O incidente é só um dos vários exemplos da falta de bom senso que está abalando as administrações das áreas afetadas, disse o correspondente da BBC, Aamer Ahmed Khan.

"A Companhia de Telecomunicações do Paquistão Ltda. (PTCL) não é a única a se mostrar insensível em relação à área atingida pelo desastre", afirmou Khan.

Moradores de aldeias de tendas em Muzaffarabad e em torno da cidade que é a capital da Cachemira administrada pelo Paquistão, afirmam que encontram o mesmo tipo de falta de consciência sobre a situação em que vivem todos os dias.

"Se manifestações fossem permitidas, você veria dezenas de protestos todos os dias", diz um morador irado.

Na primeira semana de janeiro, após nevascas e chuvas, autoridades locais de Muzaffarabad cortaram a eletricidade da aldeia de Dewan, a maior da cidade, porque estava usando eletricidade demais.

As mesmas autoridades tinham garantido eletricidade de graça até o dia 31 de março. Mas porque acender fogueiras ou usar aquecedores a gás não é permitido dentro das tendas por razões de segurança, muitos dos sobreviventes compraram aquecedores elétricos.

O aumento do consumo, após a primeira onda de frio nas aldeias que viraram cidades de tendas, fizeram as autoridades repensarem o gesto de boa vontade para com os desabrigados.

Apesar do corte deliberado ser negado pelas autoridades, alguns funcionários da empresa fornecedora afirmaram que não havia eletricidade suficiente.

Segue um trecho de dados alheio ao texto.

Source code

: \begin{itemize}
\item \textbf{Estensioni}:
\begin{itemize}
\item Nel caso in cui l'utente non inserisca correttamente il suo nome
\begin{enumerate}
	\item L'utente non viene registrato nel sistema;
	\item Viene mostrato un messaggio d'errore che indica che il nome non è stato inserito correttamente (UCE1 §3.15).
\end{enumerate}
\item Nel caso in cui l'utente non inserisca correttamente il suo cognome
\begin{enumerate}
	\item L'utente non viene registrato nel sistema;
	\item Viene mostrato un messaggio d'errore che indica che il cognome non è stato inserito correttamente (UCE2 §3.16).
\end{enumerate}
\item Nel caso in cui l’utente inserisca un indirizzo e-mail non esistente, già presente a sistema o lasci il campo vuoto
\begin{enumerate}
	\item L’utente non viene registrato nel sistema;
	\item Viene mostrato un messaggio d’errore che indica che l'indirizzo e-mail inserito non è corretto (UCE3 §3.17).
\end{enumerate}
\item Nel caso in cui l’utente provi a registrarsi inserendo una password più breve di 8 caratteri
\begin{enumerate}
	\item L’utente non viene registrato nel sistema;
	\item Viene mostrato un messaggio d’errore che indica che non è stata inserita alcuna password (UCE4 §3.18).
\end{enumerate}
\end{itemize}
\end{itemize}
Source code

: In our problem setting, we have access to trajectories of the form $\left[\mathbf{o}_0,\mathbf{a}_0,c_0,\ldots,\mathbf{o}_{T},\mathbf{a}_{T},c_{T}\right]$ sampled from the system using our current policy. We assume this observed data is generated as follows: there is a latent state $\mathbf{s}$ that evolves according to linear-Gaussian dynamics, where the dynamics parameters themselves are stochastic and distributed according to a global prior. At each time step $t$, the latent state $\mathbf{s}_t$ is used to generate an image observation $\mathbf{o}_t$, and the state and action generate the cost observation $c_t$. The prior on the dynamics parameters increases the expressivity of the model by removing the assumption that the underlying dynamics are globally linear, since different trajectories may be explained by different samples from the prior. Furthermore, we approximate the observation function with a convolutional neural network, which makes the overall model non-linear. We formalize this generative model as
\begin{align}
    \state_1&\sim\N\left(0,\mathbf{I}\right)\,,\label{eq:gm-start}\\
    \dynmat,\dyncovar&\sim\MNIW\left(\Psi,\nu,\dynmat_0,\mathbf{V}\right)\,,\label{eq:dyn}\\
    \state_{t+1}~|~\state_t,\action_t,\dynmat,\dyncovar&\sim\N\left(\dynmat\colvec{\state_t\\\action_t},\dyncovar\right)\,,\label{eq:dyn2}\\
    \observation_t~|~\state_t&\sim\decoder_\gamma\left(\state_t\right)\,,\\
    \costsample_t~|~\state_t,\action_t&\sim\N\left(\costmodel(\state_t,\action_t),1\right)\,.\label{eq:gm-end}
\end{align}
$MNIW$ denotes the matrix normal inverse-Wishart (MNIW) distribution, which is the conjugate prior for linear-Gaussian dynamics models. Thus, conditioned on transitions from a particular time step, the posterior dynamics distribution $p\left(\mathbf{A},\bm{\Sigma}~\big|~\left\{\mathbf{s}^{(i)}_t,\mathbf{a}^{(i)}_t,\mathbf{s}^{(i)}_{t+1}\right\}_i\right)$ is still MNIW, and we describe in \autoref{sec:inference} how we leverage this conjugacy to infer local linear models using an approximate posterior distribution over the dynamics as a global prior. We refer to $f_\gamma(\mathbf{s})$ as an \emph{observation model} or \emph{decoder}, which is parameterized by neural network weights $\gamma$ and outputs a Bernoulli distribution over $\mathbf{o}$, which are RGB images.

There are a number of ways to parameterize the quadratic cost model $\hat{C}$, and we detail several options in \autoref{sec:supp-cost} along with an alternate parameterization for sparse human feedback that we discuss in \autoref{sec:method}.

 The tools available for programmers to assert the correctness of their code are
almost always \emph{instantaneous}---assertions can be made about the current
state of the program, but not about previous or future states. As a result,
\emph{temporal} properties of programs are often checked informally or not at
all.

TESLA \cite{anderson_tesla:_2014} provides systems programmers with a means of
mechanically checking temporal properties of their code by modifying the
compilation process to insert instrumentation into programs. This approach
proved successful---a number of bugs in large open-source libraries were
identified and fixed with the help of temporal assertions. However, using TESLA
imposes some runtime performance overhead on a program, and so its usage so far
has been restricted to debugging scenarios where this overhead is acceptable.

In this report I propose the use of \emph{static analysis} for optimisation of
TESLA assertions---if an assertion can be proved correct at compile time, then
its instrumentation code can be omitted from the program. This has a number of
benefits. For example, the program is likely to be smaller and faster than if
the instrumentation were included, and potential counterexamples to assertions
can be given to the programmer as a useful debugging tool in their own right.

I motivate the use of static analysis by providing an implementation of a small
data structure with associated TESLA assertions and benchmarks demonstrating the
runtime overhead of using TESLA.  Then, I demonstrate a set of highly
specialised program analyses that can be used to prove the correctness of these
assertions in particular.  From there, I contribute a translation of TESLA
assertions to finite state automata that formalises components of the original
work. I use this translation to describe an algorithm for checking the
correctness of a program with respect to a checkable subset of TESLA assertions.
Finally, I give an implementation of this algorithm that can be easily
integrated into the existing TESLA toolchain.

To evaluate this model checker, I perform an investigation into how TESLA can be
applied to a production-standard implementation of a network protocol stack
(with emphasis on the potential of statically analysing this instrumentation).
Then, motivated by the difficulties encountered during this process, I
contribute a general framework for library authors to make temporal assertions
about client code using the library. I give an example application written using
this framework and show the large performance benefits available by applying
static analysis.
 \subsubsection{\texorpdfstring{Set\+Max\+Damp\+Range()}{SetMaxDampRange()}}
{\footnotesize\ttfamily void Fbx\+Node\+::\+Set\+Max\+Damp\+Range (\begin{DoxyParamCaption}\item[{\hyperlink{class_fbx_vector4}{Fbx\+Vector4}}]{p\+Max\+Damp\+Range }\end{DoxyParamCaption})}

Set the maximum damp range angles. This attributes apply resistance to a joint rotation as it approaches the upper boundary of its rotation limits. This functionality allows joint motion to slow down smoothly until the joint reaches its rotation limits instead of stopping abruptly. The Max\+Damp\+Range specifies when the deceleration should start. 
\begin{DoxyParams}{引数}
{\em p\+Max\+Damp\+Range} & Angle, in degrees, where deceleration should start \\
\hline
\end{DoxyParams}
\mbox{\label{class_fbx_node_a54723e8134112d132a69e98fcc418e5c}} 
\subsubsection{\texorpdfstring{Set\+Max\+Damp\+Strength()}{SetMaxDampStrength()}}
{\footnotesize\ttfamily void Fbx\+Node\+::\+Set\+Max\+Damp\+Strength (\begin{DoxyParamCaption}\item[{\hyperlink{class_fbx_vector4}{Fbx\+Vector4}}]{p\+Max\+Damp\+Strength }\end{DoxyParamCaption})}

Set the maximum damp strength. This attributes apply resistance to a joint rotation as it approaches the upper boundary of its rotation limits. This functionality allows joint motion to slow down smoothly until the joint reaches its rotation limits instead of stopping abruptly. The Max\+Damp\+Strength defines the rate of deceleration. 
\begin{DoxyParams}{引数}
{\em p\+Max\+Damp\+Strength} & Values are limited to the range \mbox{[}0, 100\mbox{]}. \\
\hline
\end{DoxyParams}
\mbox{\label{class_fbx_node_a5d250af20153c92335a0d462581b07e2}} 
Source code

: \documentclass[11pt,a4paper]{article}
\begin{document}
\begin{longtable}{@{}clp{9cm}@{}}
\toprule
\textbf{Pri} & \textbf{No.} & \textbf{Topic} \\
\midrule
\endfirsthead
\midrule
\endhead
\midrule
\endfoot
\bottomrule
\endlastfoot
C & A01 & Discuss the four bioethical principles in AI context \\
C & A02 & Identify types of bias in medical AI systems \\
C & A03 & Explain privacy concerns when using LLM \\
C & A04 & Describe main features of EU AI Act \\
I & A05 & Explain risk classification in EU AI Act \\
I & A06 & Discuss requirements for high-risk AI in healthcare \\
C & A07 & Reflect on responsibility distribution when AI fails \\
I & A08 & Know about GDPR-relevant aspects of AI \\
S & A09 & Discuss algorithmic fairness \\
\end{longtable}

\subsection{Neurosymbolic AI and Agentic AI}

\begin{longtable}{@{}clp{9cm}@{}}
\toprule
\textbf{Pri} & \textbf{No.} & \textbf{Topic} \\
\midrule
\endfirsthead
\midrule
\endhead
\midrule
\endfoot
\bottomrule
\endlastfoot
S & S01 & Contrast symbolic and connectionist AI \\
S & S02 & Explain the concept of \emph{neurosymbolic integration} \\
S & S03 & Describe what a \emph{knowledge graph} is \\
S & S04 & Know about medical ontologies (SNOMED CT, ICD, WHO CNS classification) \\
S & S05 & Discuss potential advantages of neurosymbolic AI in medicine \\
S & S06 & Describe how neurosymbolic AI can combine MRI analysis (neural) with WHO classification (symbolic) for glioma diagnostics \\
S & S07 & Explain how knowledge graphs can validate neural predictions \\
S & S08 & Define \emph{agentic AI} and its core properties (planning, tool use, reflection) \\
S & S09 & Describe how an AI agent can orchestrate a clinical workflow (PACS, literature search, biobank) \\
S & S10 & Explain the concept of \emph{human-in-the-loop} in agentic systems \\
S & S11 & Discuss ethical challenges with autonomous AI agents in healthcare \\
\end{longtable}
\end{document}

Os moradores não acreditam, afirmando que a eletricidade ainda não foi restaurada em 40% das aldeias, portanto é impossível que esteja havendo problemas com aumento da demanda.

"Agora precisamos parar e pensar," disse Sardar Riaz, o gerente de programas do Programa de Desenvolvimento das Nações Unidas (Pinud) em Muzaffarabad.

Ehteshamul Haq, da Organização Internacional da Migração, concorda: "É preciso sair da mentalidade de ajuda de emergência e começar a nos concentrar em políticas de longo prazo".

Um exemplo é como o Exército está lidando com o problema da moradia em altitudes relativamente baixas.

"O que quer que nos dão, distribuímos entre todos, exatamente como fizemos com a comida nos dias que se seguiram ao terremoto", afirma um oficial de um batalhão de infantaria.

Agora o Exército está distribuindo folhas de zinco para construção de casas em áreas rurais.

Se a distribuição de comida impediu levantes nas áreas rurais e garantiu que cada família recebesse pelo menos uma refeição ao dia, agora "são necessárias entre 14 a 16 folhas de zinco para construir uma casa e cada família só recebeu seis", diz Mohammed Hussain, um fazendeiro na aldeia de Fatehjang Baandi, próxima a Muzaffarabad.

Para as autoridades, Fatehjang Baandi já recebeu os materiais de reconstrução de casas, mas ninguém na aldeia recebeu o suficiente para erguer uma casa de zinco.